A little more than a year ago I planned a study leave. With a completely open and free choice about what I might want to spend the time on, I planned to address one or two of those pesky little questions that have been bothering me for a while: what and who am I and why am I here? There was also the side issue of what on earth the Anglican Church had to do with those questions. I had a plan of action: visit the Holy Land, make a tour of New Zealand Anglican churches and read some fairly heavy duty books by people like Emmanuel Levinas and Jaques Lacan. I suspected that the Medieval German mystic Meister Eckhart might be useful in providing a Christian framework in which to work out the philosophy of Being described by the French philosophers.

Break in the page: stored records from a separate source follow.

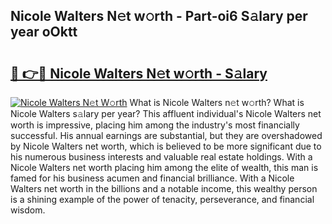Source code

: ## Nicole Walters N𝚎t w𝚘rth - Part-oi6 S𝚊lary per year oOktt

# <h2><a href="http://gc2fq12.nevu.top/?p=Nicole+Walters">🔗 👉🔴 Nicole Walters N𝚎t w𝚘rth - S𝚊lary</a></h2>

[![Nicole Walters N𝚎t W𝚘rth](https://i.imgur.com/Oavwk0R.jpeg)](http://gc2fq12.nevu.top/?p=Nicole+Walters)
What is Nicole Walters n𝚎t w𝚘rth? What is Nicole Walters s𝚊lary per year?
This affluent individual's Nicole Walters net worth is impressive, placing him among the industry's most financially successful. His annual earnings are substantial, but they are overshadowed by Nicole Walters net worth, which is believed to be more significant due to his numerous business interests and valuable real estate holdings. With a Nicole Walters net worth placing him among the elite of wealth, this man is famed for his business acumen and financial brilliance. With a Nicole Walters net worth in the billions and a notable income, this wealthy person is a shining example of the power of tenacity, perseverance, and financial wisdom.
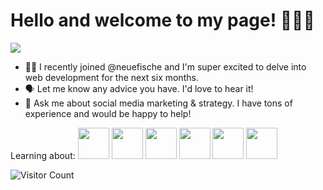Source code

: # Hello and welcome to my page! 🌸✨🎉

![](https://media.giphy.com/media/5SCRRUSO5tSkKoR00P/giphy.gif)

- 👩‍🎓 I recently joined @neuefische and I'm super excited to delve into web development for the next six months.
- 🗣 Let me know any advice you have. I'd love to hear it!
- 💬 Ask me about social media marketing & strategy. I have tons of experience and would be happy to help!

Learning about: <img src="https://cdn.jsdelivr.net/gh/devicons/devicon/icons/javascript/javascript-original.svg" width="50px" /> 
            <img src="https://cdn.jsdelivr.net/gh/devicons/devicon/icons/git/git-original.svg" width="50px" /> 
            <img src="https://cdn.jsdelivr.net/gh/devicons/devicon/icons/github/github-original.svg" width="50px" /> 
            <img src="https://cdn.jsdelivr.net/gh/devicons/devicon/icons/html5/html5-original.svg" width="50px" /> 
            <img src="https://cdn.jsdelivr.net/gh/devicons/devicon/icons/react/react-original.svg" width="50px" /> 
            <img src="https://cdn.jsdelivr.net/gh/devicons/devicon/icons/nextjs/nextjs-original.svg" width="50px" />



![Visitor Count](https://profile-counter.glitch.me/{alinarub}/count.svg)

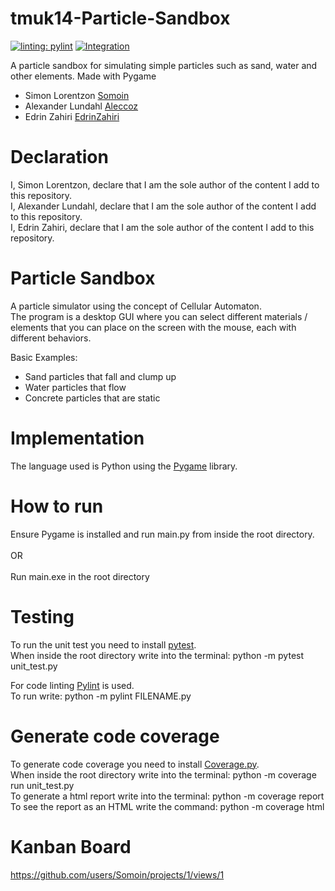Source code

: # tmuk14-Particle-Sandbox
[![linting: pylint](https://img.shields.io/badge/linting-pylint-yellowgreen)](https://github.com/pylint-dev/pylint)
[![Integration](https://github.com/Somoin/tmuk14-Particle-Sandbox/actions/workflows/Integration.yml/badge.svg?branch=main)](https://github.com/Somoin/tmuk14-Particle-Sandbox/actions/workflows/Integration.yml)
<br/>

A particle sandbox for simulating simple particles such as sand, water and other elements. Made with Pygame

- Simon Lorentzon    [Somoin](https://github.com/Somoin)
- Alexander Lundahl  [Aleccoz](https://github.com/Aleccoz)
- Edrin Zahiri       [EdrinZahiri](https://github.com/EdrinZahiri)

# Declaration

I, Simon Lorentzon, declare that I am the sole author of the content I add to this repository. <br/>
I, Alexander Lundahl, declare that I am the sole author of the content I add to this repository. <br/>
I, Edrin Zahiri, declare that I am the sole author of the content I add to this repository. <br/>

# Particle Sandbox
A particle simulator using the concept of Cellular Automaton. <br/>
The program is a desktop GUI where you can select different materials / elements that you can place on the screen with the mouse, each with different behaviors. <br/>

Basic Examples: 
- Sand particles that fall and clump up
- Water particles that flow
- Concrete particles that are static

# Implementation
The language used is Python using the [Pygame](https://www.pygame.org/news) library. 

# How to run
Ensure Pygame is installed and run main.py from inside the root directory. <br>
<br>
OR <br>
<br>
Run main.exe in the root directory

# Testing
To run the unit test you need to install [pytest](https://docs.pytest.org/en/stable/getting-started.html). <br/>
When inside the root directory write into the terminal: python -m pytest unit_test.py 

For code linting [Pylint](https://pypi.org/project/pylint/) is used. <br/>
To run write: python -m pylint FILENAME.py

# Generate code coverage
To generate code coverage you need to install [Coverage.py](https://coverage.readthedocs.io/en/7.8.0/). <br/>
When inside the root directory write into the terminal: python -m coverage run unit_test.py <br/>
To generate a html report write into the terminal: python -m coverage report <br/>
To see the report as an HTML write the command: python -m coverage html

# Kanban Board
https://github.com/users/Somoin/projects/1/views/1
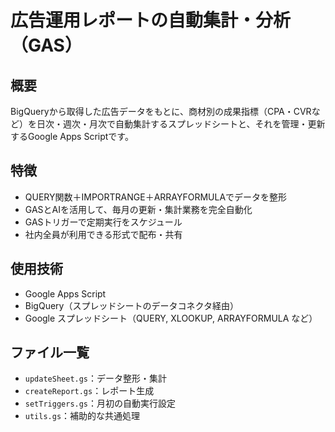 # 広告運用レポートの自動集計・分析（GAS）

## 概要

BigQueryから取得した広告データをもとに、商材別の成果指標（CPA・CVRなど）を日次・週次・月次で自動集計するスプレッドシートと、それを管理・更新するGoogle Apps Scriptです。

## 特徴
- QUERY関数＋IMPORTRANGE＋ARRAYFORMULAでデータを整形
- GASとAIを活用して、毎月の更新・集計業務を完全自動化
- GASトリガーで定期実行をスケジュール
- 社内全員が利用できる形式で配布・共有

## 使用技術
- Google Apps Script
- BigQuery（スプレッドシートのデータコネクタ経由）
- Google スプレッドシート（QUERY, XLOOKUP, ARRAYFORMULA など）

## ファイル一覧
- `updateSheet.gs`：データ整形・集計
- `createReport.gs`：レポート生成
- `setTriggers.gs`：月初の自動実行設定
- `utils.gs`：補助的な共通処理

Of course, as those of you who have read this blog for a while know, the best laid plans of mice and men etc etc. In the week after I had taken leave of my parish to do all this thinking, my doctor told me I had dry rot and it might be rather a good idea to let him take to me with a can opener and a spoon. They say that the longest journey in the world is the two feet from the head to the heart, but in the moment of that conversation, all of that stuff in the fat French books about Being made that journey instantly. It's taken a bit of time for my head to catch up, mind you but I have now completed the Sabbatical which has let me make a start on that. It's been quite a ride and I can hardly believe it's been only one year. It has been so full and rich, and in retrospect, it has all the appearance of having been meticulously planned. But not by me. I have learned quite a bit about Being all right, but the books are still sitting on my shelf, unopened. I won't bore you by rehearsing all that I have already spoken of on this blog, but there have been a number of key sources of learning.
My friend Richard Sutton was the Dean of Law at Otago University and had one of the biggest clearest, sharpest, minds I have ever had the privilege to encounter. He shared with me the experience of facing serious illness and we met weekly over a soy latte and a friand to compare notes. In those times he carefully explained Levinas and Lacan to me, as well as his own ideas on Transcendence and how it related to the law...and to life, the Universe and everything. He was a meditator from a long way back and an Anglican. I had the benefit of some great theological conversations, a private weekly tutorial from one of the best minds in the country, and the companionship of a dear friend to boot. Richard died while I was away. I miss him.
My two Buddhist brothers and my sister in law both gave me practical help and guidance in developing my meditation practice.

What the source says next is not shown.